Think of pre-computed recommendations, for example, where the whole dataset may vary from one day to
another. Splout decouples database creation from database serving and makes it efficient and
safe to deploy Hadoop-generated datasets. Plus, it integrates seamlessly with common tools
in the ecosystem such as Cascading, Hive or Pig.
- Splout is not a "fast analytics" engine. Splout is made for demanding web or mobile
applications where query performance is critical. Arbitrary real-time aggregations should be
done in less than 200 milliseconds under high traffic load.
- Splout scales horizontally. By adding more machines you can increase throughput
linearly.
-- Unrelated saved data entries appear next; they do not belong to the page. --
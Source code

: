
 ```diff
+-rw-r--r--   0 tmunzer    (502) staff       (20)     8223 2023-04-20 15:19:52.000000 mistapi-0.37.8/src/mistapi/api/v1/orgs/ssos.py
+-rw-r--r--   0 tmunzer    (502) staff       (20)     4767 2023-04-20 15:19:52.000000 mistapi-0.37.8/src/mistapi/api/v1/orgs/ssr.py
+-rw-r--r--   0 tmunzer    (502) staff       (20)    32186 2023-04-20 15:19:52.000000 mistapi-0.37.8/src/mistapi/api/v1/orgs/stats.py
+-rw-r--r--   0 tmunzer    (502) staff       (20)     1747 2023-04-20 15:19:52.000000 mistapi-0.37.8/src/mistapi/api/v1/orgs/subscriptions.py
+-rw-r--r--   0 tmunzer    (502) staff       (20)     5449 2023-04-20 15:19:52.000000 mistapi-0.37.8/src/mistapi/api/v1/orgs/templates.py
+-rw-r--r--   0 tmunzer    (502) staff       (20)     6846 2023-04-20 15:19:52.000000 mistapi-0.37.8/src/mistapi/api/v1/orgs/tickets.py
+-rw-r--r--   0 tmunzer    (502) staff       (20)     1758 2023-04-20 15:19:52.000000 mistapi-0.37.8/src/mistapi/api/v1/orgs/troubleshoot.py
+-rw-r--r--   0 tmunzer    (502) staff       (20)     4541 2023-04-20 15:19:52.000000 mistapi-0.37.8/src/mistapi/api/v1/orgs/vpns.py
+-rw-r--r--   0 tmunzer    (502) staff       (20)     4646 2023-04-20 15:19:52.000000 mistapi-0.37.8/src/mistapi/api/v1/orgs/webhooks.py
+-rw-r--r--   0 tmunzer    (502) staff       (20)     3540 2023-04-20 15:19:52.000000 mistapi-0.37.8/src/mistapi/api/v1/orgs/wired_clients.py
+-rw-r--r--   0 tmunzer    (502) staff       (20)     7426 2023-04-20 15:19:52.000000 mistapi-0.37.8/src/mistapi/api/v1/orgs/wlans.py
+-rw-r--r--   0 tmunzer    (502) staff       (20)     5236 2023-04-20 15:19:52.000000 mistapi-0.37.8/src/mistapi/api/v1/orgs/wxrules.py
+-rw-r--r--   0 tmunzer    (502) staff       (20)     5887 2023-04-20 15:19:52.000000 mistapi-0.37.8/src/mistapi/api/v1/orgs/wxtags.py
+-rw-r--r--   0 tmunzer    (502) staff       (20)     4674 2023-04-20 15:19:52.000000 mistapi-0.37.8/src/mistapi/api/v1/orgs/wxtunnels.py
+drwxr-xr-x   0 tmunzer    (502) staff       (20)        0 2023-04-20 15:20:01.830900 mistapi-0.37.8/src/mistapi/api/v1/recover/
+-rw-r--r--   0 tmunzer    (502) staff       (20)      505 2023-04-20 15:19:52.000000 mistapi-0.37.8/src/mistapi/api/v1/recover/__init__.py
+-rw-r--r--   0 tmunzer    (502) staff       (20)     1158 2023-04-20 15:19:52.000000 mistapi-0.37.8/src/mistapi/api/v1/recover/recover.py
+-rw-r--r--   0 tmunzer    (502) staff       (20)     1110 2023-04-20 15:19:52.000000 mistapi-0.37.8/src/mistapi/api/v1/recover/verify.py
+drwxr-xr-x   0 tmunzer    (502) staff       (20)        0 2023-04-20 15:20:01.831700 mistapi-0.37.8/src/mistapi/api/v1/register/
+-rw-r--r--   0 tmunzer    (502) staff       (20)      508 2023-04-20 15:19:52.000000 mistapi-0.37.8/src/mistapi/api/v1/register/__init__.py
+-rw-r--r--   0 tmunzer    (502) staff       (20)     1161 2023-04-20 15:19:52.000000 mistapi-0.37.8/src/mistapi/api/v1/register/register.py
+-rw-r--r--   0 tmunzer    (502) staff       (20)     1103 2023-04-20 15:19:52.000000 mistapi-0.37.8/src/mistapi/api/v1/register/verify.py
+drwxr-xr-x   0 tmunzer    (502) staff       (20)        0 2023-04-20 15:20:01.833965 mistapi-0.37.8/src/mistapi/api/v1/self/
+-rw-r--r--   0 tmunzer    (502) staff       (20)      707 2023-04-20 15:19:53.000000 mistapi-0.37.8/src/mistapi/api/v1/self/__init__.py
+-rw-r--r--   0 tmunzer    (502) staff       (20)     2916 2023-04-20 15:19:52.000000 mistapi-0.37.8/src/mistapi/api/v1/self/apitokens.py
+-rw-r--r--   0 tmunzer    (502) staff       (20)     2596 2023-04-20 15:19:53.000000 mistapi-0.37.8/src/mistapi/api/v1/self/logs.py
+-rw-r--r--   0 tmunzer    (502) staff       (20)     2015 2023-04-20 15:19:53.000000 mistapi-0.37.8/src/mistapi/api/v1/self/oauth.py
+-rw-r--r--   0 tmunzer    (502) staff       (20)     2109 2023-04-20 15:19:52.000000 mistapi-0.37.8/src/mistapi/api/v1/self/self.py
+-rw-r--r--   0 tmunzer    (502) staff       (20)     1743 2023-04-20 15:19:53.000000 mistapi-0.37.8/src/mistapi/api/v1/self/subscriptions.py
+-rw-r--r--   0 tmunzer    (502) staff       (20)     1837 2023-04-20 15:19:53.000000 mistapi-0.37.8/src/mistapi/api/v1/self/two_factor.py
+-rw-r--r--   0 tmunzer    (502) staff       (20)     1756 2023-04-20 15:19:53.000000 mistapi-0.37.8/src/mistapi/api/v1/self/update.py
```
Splout coordinates a cluster of machines to provide fail-over in case of network
splits or hardware corruption.
- Even though Splout is relational, it is very flexible. Because data is deployed
atomically, you can change your data model from one day to another without pain.
- Splout serves tablespaces. Each tablespace may have one or more
tables. Tables are either partitioned or replicated in every
partition. By using command-line tools you can index and deploy any dataset in your
HDFS, local system or remote S3 file system. You can also use the advanced Java API
for fine-tuning the whole process.
- Splout provides a REST interface that return JSON to any SQL query.